Under intense pressure to stitch up the series in the third race and give the crew a much-needed day off after a draining week, not to mention buying the shore team some precious extra hours refining the New Zealand boat, Burling and co delivered their most comprehensive performance of what must surely have been the most dramatic semi-final series in America's Cup history.
That Team NZ were even out on the race course yesterday was quite remarkable.
The cat came back - not the very next day, but the team says it could have, thanks to the endurance of the shore crew, who worked through the night painstakingly piecing the boat back together.
The damage was significant, but aside from the mangled wingsail, upon which the boat came to rest following its terrifying plunge, it was mostly cosmetic. The force of the water as the bows dug deep into the Great Sound ripped most of the aerodynamic fairings from the boat.
"They have quite a good warranty if they're in the air, but not so good if they're under water," Ashby joked.
As the team's wing trimmer - a highly specialised artform involving micro-adjustments to the towering 24m wingsail that powers the boat - it particularly pained Ashby to see the wing in such bad shape.
"It hurts seeing my baby all banged up like that," he said as he cast his eye across to the skeletal remnants.
The team's family and friends felt that hurt as well. Once they knew their loved ones were safe, their attention turned to what shape the catamaran named Aotearoa would be in when it returned to the dock.
"The kids love that boat," said Ashby's wife, Mel.

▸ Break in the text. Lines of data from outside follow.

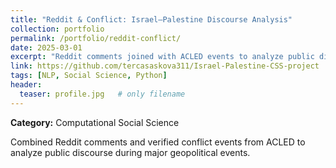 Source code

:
 ```yaml
---
title: "Reddit & Conflict: Israel–Palestine Discourse Analysis"
collection: portfolio
permalink: /portfolio/reddit-conflict/
date: 2025-03-01
excerpt: "Reddit comments joined with ACLED events to analyze public discourse around major geopolitical incidents."
link: https://github.com/tercasaskova311/Israel-Palestine-CSS-project
tags: [NLP, Social Science, Python]
header:
  teaser: profile.jpg   # only filename
---
```

**Category:** Computational Social Science

Combined Reddit comments and verified conflict events from ACLED to analyze public discourse during major geopolitical events.
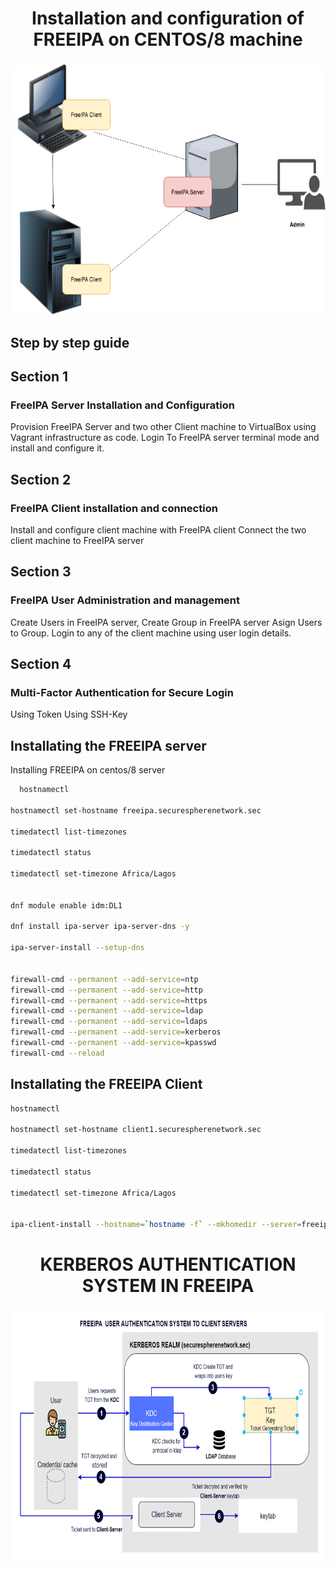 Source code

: 



# <center> Installation and configuration of FREEIPA on CENTOS/8 machine

 
### 
<div align="center">
 <img height="400" src="./images/archi.png" />
</div>


## Step by step guide

## Section 1
### FreeIPA Server Installation and Configuration
Provision FreeIPA Server and two other Client machine to VirtualBox using Vagrant infrastructure as code.
Login To FreeIPA server terminal mode and install and configure it. 


## Section 2
### FreeIPA Client installation and connection
Install and configure client machine with FreeIPA client
Connect the two client machine to FreeIPA server

## Section 3
### FreeIPA User Administration and management
Create Users in FreeIPA server,
Create Group in FreeIPA server
Asign Users to Group.
Login to any of the client machine using user login details.


## Section 4
### Multi-Factor Authentication for Secure Login
Using Token
Using SSH-Key  



## Installating the FREEIPA server

Installing FREEIPA on centos/8 server

```bash
  hostnamectl 

hostnamectl set-hostname freeipa.securespherenetwork.sec

timedatectl list-timezones

timedatectl status

timedatectl set-timezone Africa/Lagos


dnf module enable idm:DL1

dnf install ipa-server ipa-server-dns -y

ipa-server-install --setup-dns


firewall-cmd --permanent --add-service=ntp
firewall-cmd --permanent --add-service=http
firewall-cmd --permanent --add-service=https
firewall-cmd --permanent --add-service=ldap
firewall-cmd --permanent --add-service=ldaps
firewall-cmd --permanent --add-service=kerberos
firewall-cmd --permanent --add-service=kpasswd
firewall-cmd --reload
```




## Installating the FREEIPA Client

```bash
hostnamectl 

hostnamectl set-hostname client1.securespherenetwork.sec

timedatectl list-timezones

timedatectl status

timedatectl set-timezone Africa/Lagos


ipa-client-install --hostname=`hostname -f` --mkhomedir --server=freeipa.securespherenetwork.sec  --domain securespherenetwork.sec --realm SECURESPHERENETWORK.SEC
```

#
#
#

# <center> KERBEROS AUTHENTICATION SYSTEM IN FREEIPA </center>
### 
<div align="center">
 <img height="400" src="./images/freeipa.png" />
</div> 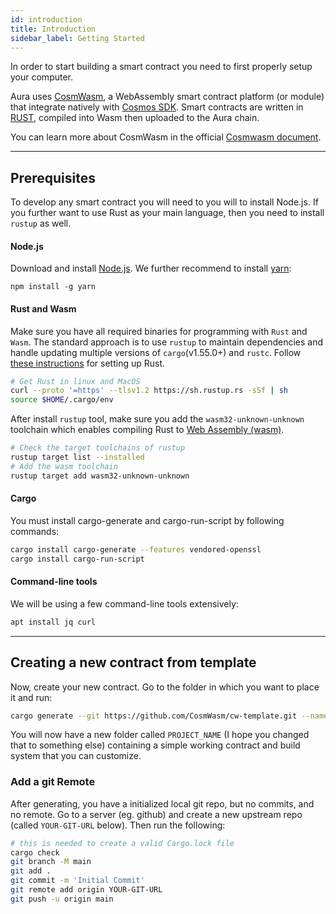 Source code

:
 ```yaml
---
id: introduction
title: Introduction
sidebar_label: Getting Started
---
```


In order to start building a smart contract you need to first properly setup your computer.

Aura uses [CosmWasm](https://cosmwasm.com/), a WebAssembly smart contract platform (or module) that integrate natively with [Cosmos SDK](https://v1.cosmos.network/sdk). Smart contracts are written in [RUST](https://www.rust-lang.org/), compiled into Wasm then uploaded to the Aura chain.

You can learn more about CosmWasm in the official [Cosmwasm document](https://docs.cosmwasm.com/docs/1.0/).

---

## Prerequisites

To develop any smart contract you will need to you will to install Node.js. If you further want to use Rust as your main language, then you need to install `rustup` as well.

#### Node.js
Download and install [Node.js](https://nodejs.org/en/download/). We further recommend to install [yarn](https://yarnpkg.com): 
```
npm install -g yarn
```

#### Rust and Wasm

Make sure you have all required binaries for programming with `Rust` and `Wasm`. The standard approach is to use `rustup` to maintain dependencies and handle updating multiple versions of `cargo`(v1.55.0+) and `rustc`. Follow [these instructions](https://doc.rust-lang.org/book/ch01-01-installation.html) for setting up Rust.
```bash
# Get Rust in linux and MacOS
curl --proto '=https' --tlsv1.2 https://sh.rustup.rs -sSf | sh
source $HOME/.cargo/env
```
After install `rustup` tool, make sure you add the `wasm32-unknown-unknown` toolchain which enables compiling Rust to [Web Assembly (wasm)](https://webassembly.org/).
```bash
# Check the target toolchains of rustup
rustup target list --installed
# Add the wasm toolchain
rustup target add wasm32-unknown-unknown
```
#### Cargo

You must install cargo-generate and cargo-run-script by following commands:
```bash
cargo install cargo-generate --features vendored-openssl
cargo install cargo-run-script
```

#### Command-line tools
We will be using a few command-line tools extensively:
```bash
apt install jq curl
```

---

## Creating a new contract from template
Now, create your new contract. Go to the folder in which you want to place it and run:
```bash
cargo generate --git https://github.com/CosmWasm/cw-template.git --name PROJECT_NAME
```
You will now have a new folder called `PROJECT_NAME` (I hope you changed that to something else) containing a simple working contract and build system that you can customize.

### Add a git Remote
After generating, you have a initialized local git repo, but no commits, and no remote. Go to a server (eg. github) and create a new upstream repo (called `YOUR-GIT-URL` below). Then run the following:

```bash
# this is needed to create a valid Cargo.lock file
cargo check
git branch -M main
git add .
git commit -m 'Initial Commit'
git remote add origin YOUR-GIT-URL
git push -u origin main
```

Martin McElwee, one of the team's boat-builders, estimated the repair job would have ordinarily taken about a week. They had the catamaran back at what team boss Grant Dalton reckons was about 98 per cent yesterday, having been handed extra day in the shed by the weather gods they were cursing a day earlier.
Team NZ's capsize was a harrowing end to a chaotic afternoon of racing in squalls and wind that gusted up to 27 knots. The earlier match-up between Artemis and Team Japan saw the crews ripping loose fairings from their vessel and tossing them overboard, as their chase boats picked up the pieces behind.
Many believe these high-powered, but extremely skittish yachts should not have been sailing in such conditions - a point regatta director Iain Murray has angrily refuted. Murray wasn't willing to allow racing to go ahead the following day however, allowing Team NZ an extra 24 hours to put their boat back together.
"It's a bit patched up, but that just gives it character," one of the shore crew joked to an onlooker as Team NZ set off from the dock before yesterday's races.
Several crew also had to be patched up. Cyclors Blair Tuke, Andy Maloney and Josh Junior took a bit of bashing when they were violently thrown from the yacht. Maloney required stitches to a gash on his shin and others nursed head knocks, sore ribs and nasty bruising.
All three were back in the saddle, so to speak, for yesterday's racing.
What wasn't known until yesterday was just how much psychological damage the shocking setback would cause the camp. Would Burling be more conservative at the helm? Would the team have the confidence to push as hard as they need to? Would the team be vulnerable to British skipper Ben Ainslie's aggressive tactics.
A stoic, grim-faced Burling acknowledged after racing the incident will be "on our minds for a while", but said Kiwis are a resilient bunch.
Tuke, Burling's Olympic sailing partner, promised the incident would not stop them from going after what they came to Bermuda for - the America's Cup.
"We're still gonna send it", he posted on Instagram, hours after the incident.
Perhaps for Team NZ, going to the brink means they no longer fear what is on the other side.